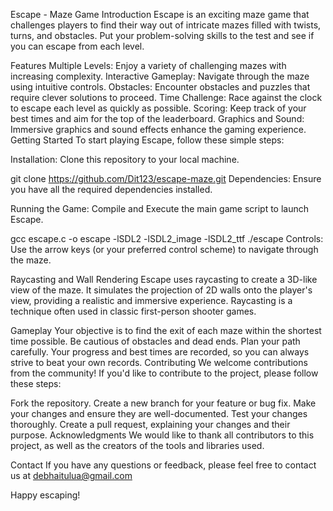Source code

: 
Escape - Maze Game
Introduction
Escape is an exciting maze game that challenges players to find their way out of intricate mazes filled with twists, turns, and obstacles. Put your problem-solving skills to the test and see if you can escape from each level.

Features
Multiple Levels: Enjoy a variety of challenging mazes with increasing complexity.
Interactive Gameplay: Navigate through the maze using intuitive controls.
Obstacles: Encounter obstacles and puzzles that require clever solutions to proceed.
Time Challenge: Race against the clock to escape each level as quickly as possible.
Scoring: Keep track of your best times and aim for the top of the leaderboard.
Graphics and Sound: Immersive graphics and sound effects enhance the gaming experience.
Getting Started
To start playing Escape, follow these simple steps:

Installation: Clone this repository to your local machine.

git clone https://github.com/Dit123/escape-maze.git
Dependencies: Ensure you have all the required dependencies installed.

Running the Game: Compile and Execute the main game script to launch Escape.

gcc escape.c -o escape -lSDL2 -lSDL2_image -lSDL2_ttf
./escape
Controls: Use the arrow keys (or your preferred control scheme) to navigate through the maze.

Raycasting and Wall Rendering
Escape uses raycasting to create a 3D-like view of the maze. It simulates the projection of 2D walls onto the player's view, providing a realistic and immersive experience. Raycasting is a technique often used in classic first-person shooter games.

Gameplay
Your objective is to find the exit of each maze within the shortest time possible.
Be cautious of obstacles and dead ends. Plan your path carefully.
Your progress and best times are recorded, so you can always strive to beat your own records.
Contributing
We welcome contributions from the community! If you'd like to contribute to the project, please follow these steps:

Fork the repository.
Create a new branch for your feature or bug fix.
Make your changes and ensure they are well-documented.
Test your changes thoroughly.
Create a pull request, explaining your changes and their purpose.
Acknowledgments
We would like to thank all contributors to this project, as well as the creators of the tools and libraries used.

Contact
If you have any questions or feedback, please feel free to contact us at debhaitulua@gmail.com

Happy escaping!


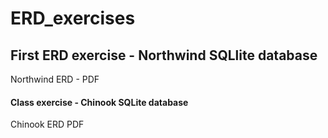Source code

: # ERD_exercises

## First ERD exercise - Northwind SQLlite database
Northwind ERD - PDF

#### Class exercise - Chinook SQLite database
Chinook ERD PDF
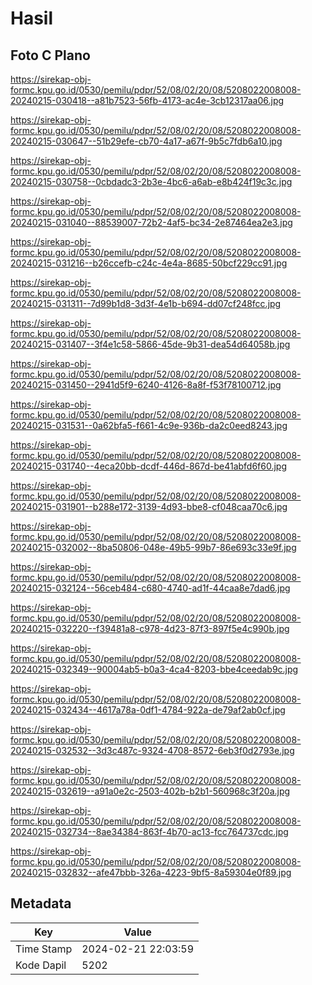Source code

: # Hasil

## Foto C Plano

https://sirekap-obj-formc.kpu.go.id/0530/pemilu/pdpr/52/08/02/20/08/5208022008008-20240215-030418--a81b7523-56fb-4173-ac4e-3cb12317aa06.jpg

https://sirekap-obj-formc.kpu.go.id/0530/pemilu/pdpr/52/08/02/20/08/5208022008008-20240215-030647--51b29efe-cb70-4a17-a67f-9b5c7fdb6a10.jpg

https://sirekap-obj-formc.kpu.go.id/0530/pemilu/pdpr/52/08/02/20/08/5208022008008-20240215-030758--0cbdadc3-2b3e-4bc6-a6ab-e8b424f19c3c.jpg

https://sirekap-obj-formc.kpu.go.id/0530/pemilu/pdpr/52/08/02/20/08/5208022008008-20240215-031040--88539007-72b2-4af5-bc34-2e87464ea2e3.jpg

https://sirekap-obj-formc.kpu.go.id/0530/pemilu/pdpr/52/08/02/20/08/5208022008008-20240215-031216--b26ccefb-c24c-4e4a-8685-50bcf229cc91.jpg

https://sirekap-obj-formc.kpu.go.id/0530/pemilu/pdpr/52/08/02/20/08/5208022008008-20240215-031311--7d99b1d8-3d3f-4e1b-b694-dd07cf248fcc.jpg

https://sirekap-obj-formc.kpu.go.id/0530/pemilu/pdpr/52/08/02/20/08/5208022008008-20240215-031407--3f4e1c58-5866-45de-9b31-dea54d64058b.jpg

https://sirekap-obj-formc.kpu.go.id/0530/pemilu/pdpr/52/08/02/20/08/5208022008008-20240215-031450--2941d5f9-6240-4126-8a8f-f53f78100712.jpg

https://sirekap-obj-formc.kpu.go.id/0530/pemilu/pdpr/52/08/02/20/08/5208022008008-20240215-031531--0a62bfa5-f661-4c9e-936b-da2c0eed8243.jpg

https://sirekap-obj-formc.kpu.go.id/0530/pemilu/pdpr/52/08/02/20/08/5208022008008-20240215-031740--4eca20bb-dcdf-446d-867d-be41abfd6f60.jpg

https://sirekap-obj-formc.kpu.go.id/0530/pemilu/pdpr/52/08/02/20/08/5208022008008-20240215-031901--b288e172-3139-4d93-bbe8-cf048caa70c6.jpg

https://sirekap-obj-formc.kpu.go.id/0530/pemilu/pdpr/52/08/02/20/08/5208022008008-20240215-032002--8ba50806-048e-49b5-99b7-86e693c33e9f.jpg

https://sirekap-obj-formc.kpu.go.id/0530/pemilu/pdpr/52/08/02/20/08/5208022008008-20240215-032124--56ceb484-c680-4740-ad1f-44caa8e7dad6.jpg

https://sirekap-obj-formc.kpu.go.id/0530/pemilu/pdpr/52/08/02/20/08/5208022008008-20240215-032220--f39481a8-c978-4d23-87f3-897f5e4c990b.jpg

https://sirekap-obj-formc.kpu.go.id/0530/pemilu/pdpr/52/08/02/20/08/5208022008008-20240215-032349--90004ab5-b0a3-4ca4-8203-bbe4ceedab9c.jpg

https://sirekap-obj-formc.kpu.go.id/0530/pemilu/pdpr/52/08/02/20/08/5208022008008-20240215-032434--4617a78a-0df1-4784-922a-de79af2ab0cf.jpg

https://sirekap-obj-formc.kpu.go.id/0530/pemilu/pdpr/52/08/02/20/08/5208022008008-20240215-032532--3d3c487c-9324-4708-8572-6eb3f0d2793e.jpg

https://sirekap-obj-formc.kpu.go.id/0530/pemilu/pdpr/52/08/02/20/08/5208022008008-20240215-032619--a91a0e2c-2503-402b-b2b1-560968c3f20a.jpg

https://sirekap-obj-formc.kpu.go.id/0530/pemilu/pdpr/52/08/02/20/08/5208022008008-20240215-032734--8ae34384-863f-4b70-ac13-fcc764737cdc.jpg

https://sirekap-obj-formc.kpu.go.id/0530/pemilu/pdpr/52/08/02/20/08/5208022008008-20240215-032832--afe47bbb-326a-4223-9bf5-8a59304e0f89.jpg


## Metadata

| Key        | Value               |
| ---------- | ------------------- |
| Time Stamp | 2024-02-21 22:03:59 |
| Kode Dapil | 5202                |



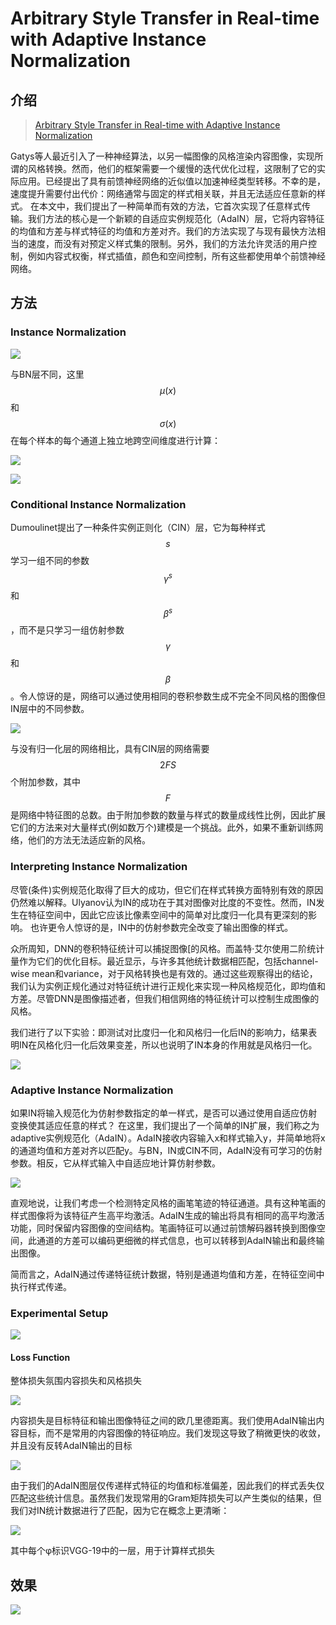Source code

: # Arbitrary Style Transfer in Real-time with Adaptive Instance Normalization

## 介绍

> [Arbitrary Style Transfer in Real-time with Adaptive Instance Normalization](https://arxiv.org/abs/1703.06868)

Gatys等人最近引入了一种神经算法，以另一幅图像的风格渲染内容图像，实现所谓的风格转换。然而，他们的框架需要一个缓慢的迭代优化过程，这限制了它的实际应用。已经提出了具有前馈神经网络的近似值以加速神经类型转移。不幸的是，速度提升需要付出代价：网络通常与固定的样式相关联，并且无法适应任意新的样式。 在本文中，我们提出了一种简单而有效的方法，它首次实现了任意样式传输。我们方法的核心是一个新颖的自适应实例规范化（AdaIN）层，它将内容特征的均值和方差与样式特征的均值和方差对齐。我们的方法实现了与现有最快方法相当的速度，而没有对预定义样式集的限制。另外，我们的方法允许灵活的用户控制，例如内容式权衡，样式插值，颜色和空间控制，所有这些都使用单个前馈神经网络。

## 方法

### Instance Normalization

![](../../.gitbook/assets/image%20%2840%29.png)

与BN层不同，这里 $$μ(x)$$ 和 $$σ(x)$$ 在每个样本的每个通道上独立地跨空间维度进行计算：

![](../../.gitbook/assets/image%20%28104%29.png)

![](../../.gitbook/assets/image%20%28103%29.png)

### Conditional Instance Normalization

Dumoulinet提出了一种条件实例正则化（CIN）层，它为每种样式 $$s$$ 学习一组不同的参数$$\gamma^s$$ 和 $$\beta^s$$ ，而不是只学习一组仿射参数 $$\gamma$$ 和 $$\beta$$ 。令人惊讶的是，网络可以通过使用相同的卷积参数生成不完全不同风格的图像但IN层中的不同参数。

![](../../.gitbook/assets/image%20%28162%29.png)

与没有归一化层的网络相比，具有CIN层的网络需要 $$2FS$$ 个附加参数，其中 $$F$$ 是网络中特征图的总数。由于附加参数的数量与样式的数量成线性比例，因此扩展它们的方法来对大量样式\(例如数万个\)建模是一个挑战。此外，如果不重新训练网络，他们的方法无法适应新的风格。

### Interpreting Instance Normalization

尽管\(条件\)实例规范化取得了巨大的成功，但它们在样式转换方面特别有效的原因仍然难以解释。Ulyanov认为IN的成功在于其对图像对比度的不变性。然而，IN发生在特征空间中，因此它应该比像素空间中的简单对比度归一化具有更深刻的影响。 也许更令人惊讶的是，IN中的仿射参数完全改变了输出图像的样式。

众所周知，DNN的卷积特征统计可以捕捉图像\[的风格。而盖特·艾尔使用二阶统计量作为它们的优化目标。最近显示，与许多其他统计数据相匹配，包括channel-wise mean和variance，对于风格转换也是有效的。通过这些观察得出的结论，我们认为实例正规化通过对特征统计进行正规化来实现一种风格规范化，即均值和方差。尽管DNN是图像描述者，但我们相信网络的特征统计可以控制生成图像的风格。

我们进行了以下实验：即测试对比度归一化和风格归一化后IN的影响力，结果表明IN在风格化归一化后效果变差，所以也说明了IN本身的作用就是风格归一化。

![](../../.gitbook/assets/image%20%2833%29.png)

### Adaptive Instance Normalization

如果IN将输入规范化为仿射参数指定的单一样式，是否可以通过使用自适应仿射变换使其适应任意的样式？ 在这里，我们提出了一个简单的IN扩展，我们称之为adaptive实例规范化（AdaIN）。AdaIN接收内容输入x和样式输入y，并简单地将x的通道均值和方差对齐以匹配y。与BN，IN或CIN不同，AdaIN没有可学习的仿射参数。相反，它从样式输入中自适应地计算仿射参数。

![](../../.gitbook/assets/image%20%2846%29.png)

直观地说，让我们考虑一个检测特定风格的画笔笔迹的特征通道。具有这种笔画的样式图像将为该特征产生高平均激活。AdaIN生成的输出将具有相同的高平均激活功能，同时保留内容图像的空间结构。笔画特征可以通过前馈解码器转换到图像空间，此通道的方差可以编码更细微的样式信息，也可以转移到AdaIN输出和最终输出图像。

简而言之，AdaIN通过传递特征统计数据，特别是通道均值和方差，在特征空间中执行样式传递。

### Experimental Setup

![](../../.gitbook/assets/image%20%28210%29.png)

#### Loss Function

整体损失氛围内容损失和风格损失

![](../../.gitbook/assets/image%20%2875%29.png)

内容损失是目标特征和输出图像特征之间的欧几里德距离。我们使用AdaIN输出内容目标，而不是常用的内容图像的特征响应。我们发现这导致了稍微更快的收敛，并且没有反转AdaIN输出的目标

![](../../.gitbook/assets/image%20%2819%29.png)

由于我们的AdaIN图层仅传递样式特征的均值和标准偏差，因此我们的样式丢失仅匹配这些统计信息。虽然我们发现常用的Gram矩阵损失可以产生类似的结果，但我们对IN统计数据进行了匹配，因为它在概念上更清晰：

![](../../.gitbook/assets/image%20%28186%29.png)

其中每个φ标识VGG-19中的一层，用于计算样式损失

## 效果

![](../../.gitbook/assets/image%20%28145%29.png)



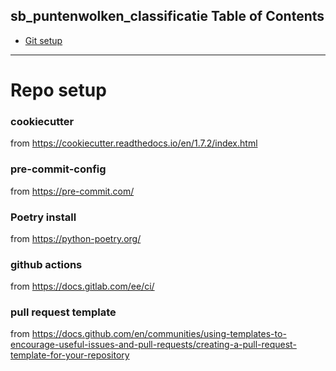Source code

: ## sb_puntenwolken_classificatie Table of Contents

<!-- vscode-markdown-toc -->
- [Git setup](#git-setup)

<!-- vscode-markdown-toc-config
	numbering=false
	autoSave=false
	/vscode-markdown-toc-config -->
<!-- /vscode-markdown-toc -->

---

# Repo setup

### cookiecutter
from https://cookiecutter.readthedocs.io/en/1.7.2/index.html

### pre-commit-config
from https://pre-commit.com/

### Poetry install
from https://python-poetry.org/

### github actions
from https://docs.gitlab.com/ee/ci/

### pull request template
from https://docs.github.com/en/communities/using-templates-to-encourage-useful-issues-and-pull-requests/creating-a-pull-request-template-for-your-repository
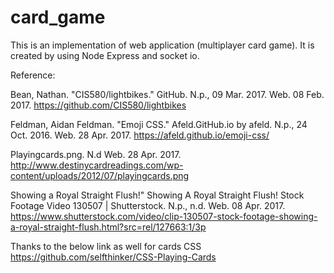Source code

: # card_game
This is an implementation of web application (multiplayer card game). It is created by using Node Express and socket io.


Reference:

 Bean, Nathan. "CIS580/lightbikes." GitHub. N.p., 09 Mar. 2017. Web. 08 Feb. 2017.
       https://github.com/CIS580/lightbikes
 
 Feldman, Aidan Feldman. "Emoji CSS." Afeld.GitHub.io by afeld. N.p., 24 Oct. 2016. Web. 28 Apr. 2017.
       https://afeld.github.io/emoji-css/
 
 Playingcards.png. N.d Web. 28 Apr. 2017.
       http://www.destinycardreadings.com/wp-content/uploads/2012/07/playingcards.png
 
 Showing a Royal Straight Flush!" Showing A Royal Straight Flush! Stock Footage Video 130507 | Shutterstock.        N.p., n.d. Web. 08 Apr. 2017.
       https://www.shutterstock.com/video/clip-130507-stock-footage-showing-a-royal-straight-flush.html?src=rel/127663:1/3p
       
 Thanks to the below link as well for cards CSS
       https://github.com/selfthinker/CSS-Playing-Cards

• • •

» **To do**:
Track down every line of the material containing the string "please", and copy it.

» **Answer section**:
We welcome contributions from the community! If you'd like to contribute to the project, please follow these steps:
If you have any questions or feedback, please feel free to contact us at debhaitulua@gmail.com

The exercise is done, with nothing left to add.